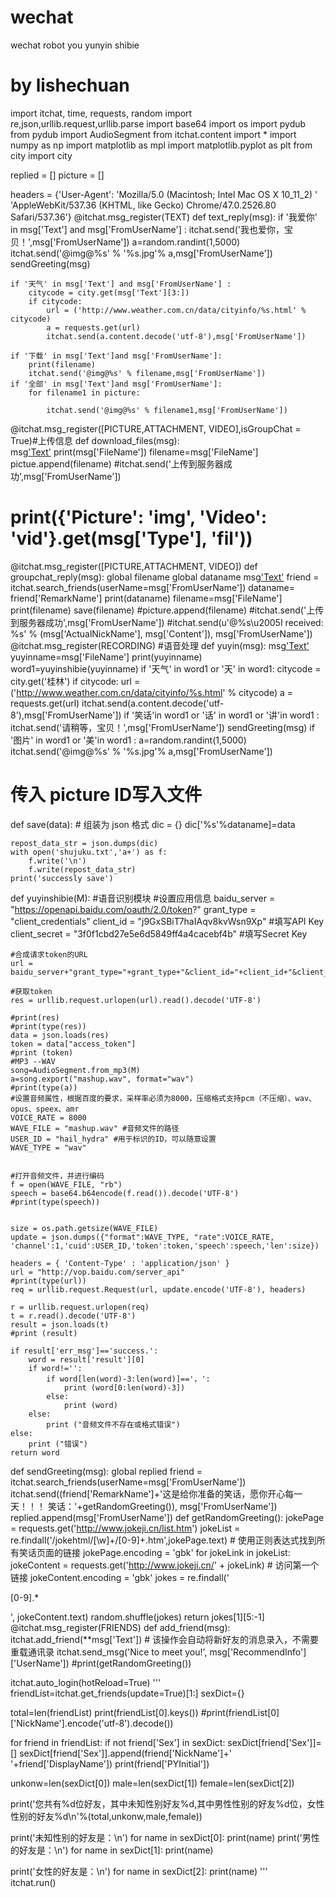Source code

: # wechat
wechat robot
you yunyin shibie 
# by lishechuan

import itchat, time, requests, random
import re,json,urllib.request,urllib.parse
import base64
import os
import pydub
from pydub import AudioSegment
from itchat.content import *
import numpy as np
import matplotlib as mpl
import matplotlib.pyplot as plt
from city import city

replied = []
picture = []

headers = {'User-Agent': 'Mozilla/5.0 (Macintosh; Intel Mac OS X 10_11_2) '
                         'AppleWebKit/537.36 (KHTML, like Gecko) Chrome/47.0.2526.80 Safari/537.36'}
@itchat.msg_register(TEXT)
def text_reply(msg):
    if '我爱你' in msg['Text'] and msg['FromUserName'] :
        itchat.send('我也爱你，宝贝！',msg['FromUserName'])
        a=random.randint(1,5000)
        itchat.send('@img@%s' % '%s.jpg'% a,msg['FromUserName'])
        sendGreeting(msg)
    
    if '天气' in msg['Text'] and msg['FromUserName'] :
        citycode = city.get(msg['Text'][3:])
        if citycode:
            url = ('http://www.weather.com.cn/data/cityinfo/%s.html' % citycode)
            a = requests.get(url)
            itchat.send(a.content.decode('utf-8'),msg['FromUserName'])
    
    if '下载' in msg['Text']and msg['FromUserName']:
        print(filename)
        itchat.send('@img@%s' % filename,msg['FromUserName'])
    if '全部' in msg['Text']and msg['FromUserName']:
        for filename1 in picture:
            
            itchat.send('@img@%s' % filename1,msg['FromUserName'])

@itchat.msg_register([PICTURE,ATTACHMENT, VIDEO],isGroupChat = True)#上传信息
def download_files(msg):  
    msg['Text'](msg['FileName'])
    print(msg['FileName'])
    filename=msg['FileName']
    pictue.append(filename)
   #itchat.send('上传到服务器成功',msg['FromUserName'])
   # print({'Picture': 'img', 'Video': 'vid'}.get(msg['Type'], 'fil'))

@itchat.msg_register([PICTURE,ATTACHMENT, VIDEO])
def groupchat_reply(msg):
    global filename
    global dataname
    msg['Text'](msg['FileName'])
    friend = itchat.search_friends(userName=msg['FromUserName'])
    dataname= friend['RemarkName']
    print(dataname)
    filename=msg['FileName']
    print(filename)
    save(filename)
    #picture.append(filename)
    #itchat.send('上传到服务器成功',msg['FromUserName'])
    #itchat.send(u'@%s\u2005I received: %s' % (msg['ActualNickName'], msg['Content']), msg['FromUserName'])
@itchat.msg_register(RECORDING)    #语音处理
def yuyin(msg):
    msg['Text'](msg['FileName'])
    yuyinname=msg['FileName']
    print(yuyinname)
    word1=yuyinshibie(yuyinname)
    if '天气' in word1 or '天' in word1:
        citycode = city.get('桂林')
        if citycode:
            url = ('http://www.weather.com.cn/data/cityinfo/%s.html' % citycode)
            a = requests.get(url)
            itchat.send(a.content.decode('utf-8'),msg['FromUserName'])
    if '笑话'in word1 or '话' in word1 or '讲'in word1 :
        itchat.send('请稍等，宝贝！',msg['FromUserName'])
        sendGreeting(msg)
    if '图片' in word1 or '美'in word1 :
        a=random.randint(1,5000)
        itchat.send('@img@%s' % '%s.jpg'% a,msg['FromUserName'])
# 传入 picture ID写入文件
def save(data):
    # 组装为 json 格式
    dic = {}
    dic['%s'%dataname]=data
    
    repost_data_str = json.dumps(dic)
    with open('shujuku.txt','a+') as f:
        f.write('\n')
        f.write(repost_data_str)
    print('successly save')

def yuyinshibie(M):      #语音识别模块
    #设置应用信息
    baidu_server = "https://openapi.baidu.com/oauth/2.0/token?"
    grant_type = "client_credentials"
    client_id = "j9GxSBiT7haIAqv8kvWsn9Xp" #填写API Key
    client_secret = "3f0f1cbd27e5e6d5849ff4a4cacebf4b" #填写Secret Key

    #合成请求token的URL
    url = baidu_server+"grant_type="+grant_type+"&client_id="+client_id+"&client_secret="+client_secret

    #获取token
    res = urllib.request.urlopen(url).read().decode('UTF-8')

    #print(res)
    #print(type(res))
    data = json.loads(res)
    token = data["access_token"]
    #print (token)
    #MP3 --WAV
    song=AudioSegment.from_mp3(M)
    a=song.export("mashup.wav", format="wav")
    #print(type(a))
    #设置音频属性，根据百度的要求，采样率必须为8000，压缩格式支持pcm（不压缩）、wav、opus、speex、amr
    VOICE_RATE = 8000
    WAVE_FILE = "mashup.wav" #音频文件的路径
    USER_ID = "hail_hydra" #用于标识的ID，可以随意设置
    WAVE_TYPE = "wav"


    #打开音频文件，并进行编码
    f = open(WAVE_FILE, "rb")
    speech = base64.b64encode(f.read()).decode('UTF-8')
    #print(type(speech))


    size = os.path.getsize(WAVE_FILE)
    update = json.dumps({"format":WAVE_TYPE, "rate":VOICE_RATE, 'channel':1,'cuid':USER_ID,'token':token,'speech':speech,'len':size})

    headers = { 'Content-Type' : 'application/json' } 
    url = "http://vop.baidu.com/server_api"
    #print(type(url))
    req = urllib.request.Request(url, update.encode('UTF-8'), headers)

    r = urllib.request.urlopen(req)
    t = r.read().decode('UTF-8')
    result = json.loads(t)
    #print (result)

    if result['err_msg']=='success.':
        word = result['result'][0]
        if word!='':
            if word[len(word)-3:len(word)]=='，':
                print (word[0:len(word)-3])
            else:
                print (word)
        else:
            print ("音频文件不存在或格式错误")
    else:
        print ("错误")
    return word
def sendGreeting(msg):
  global replied
  friend = itchat.search_friends(userName=msg['FromUserName'])
  itchat.send((friend['RemarkName']+'这是给你准备的笑话，愿你开心每一天！！！     笑话：'+getRandomGreeting()), msg['FromUserName'])
  replied.append(msg['FromUserName'])
def getRandomGreeting():
    jokePage = requests.get('http://www.jokeji.cn/list.htm')
    jokeList = re.findall('/jokehtml/[\w]+/[0-9]+.htm',jokePage.text)   # 使用正则表达式找到所有笑话页面的链接
    jokePage.encoding = 'gbk'
    for jokeLink in jokeList:
            jokeContent = requests.get('http://www.jokeji.cn/' + jokeLink)      # 访问第一个链接
            jokeContent.encoding = 'gbk'
            jokes = re.findall('<P>[0-9].*</P>', jokeContent.text)
    random.shuffle(jokes)
    return jokes[1][5:-1]
@itchat.msg_register(FRIENDS)
def add_friend(msg):
    itchat.add_friend(**msg['Text']) # 该操作会自动将新好友的消息录入，不需要重载通讯录
    itchat.send_msg('Nice to meet you!', msg['RecommendInfo']['UserName'])
#print(getRandomGreeting())

itchat.auto_login(hotReload=True)
'''
friendList=itchat.get_friends(update=True)[1:]
sexDict={}

total=len(friendList)
print(friendList[0].keys())
#print(friendList[0]['NickName'].encode('utf-8').decode())

for friend in friendList:
    if not friend['Sex'] in sexDict:
        sexDict[friend['Sex']]=[]
    sexDict[friend['Sex']].append(friend['NickName']+' '+friend['DisplayName'])
    print(friend['PYInitial'])
    

unkonw=len(sexDict[0])
male=len(sexDict[1])
female=len(sexDict[2])

print('您共有%d位好友，其中未知性别好友%d,其中男性性别的好友%d位，女性性别的好友%d\n'%(total,unkonw,male,female))

print('未知性别的好友是：\n')
for name in sexDict[0]:
    print(name)
print('男性的好友是：\n')
for name in sexDict[1]:
    print(name)

print('女性的好友是：\n')
for name in sexDict[2]:
    print(name)
'''   
itchat.run()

» TASK DETAILS: The string "matplotlib" marks the lines to return from the material. Copy each one.

» EXERCISE RESULT:
import matplotlib as mpl
import matplotlib.pyplot as plt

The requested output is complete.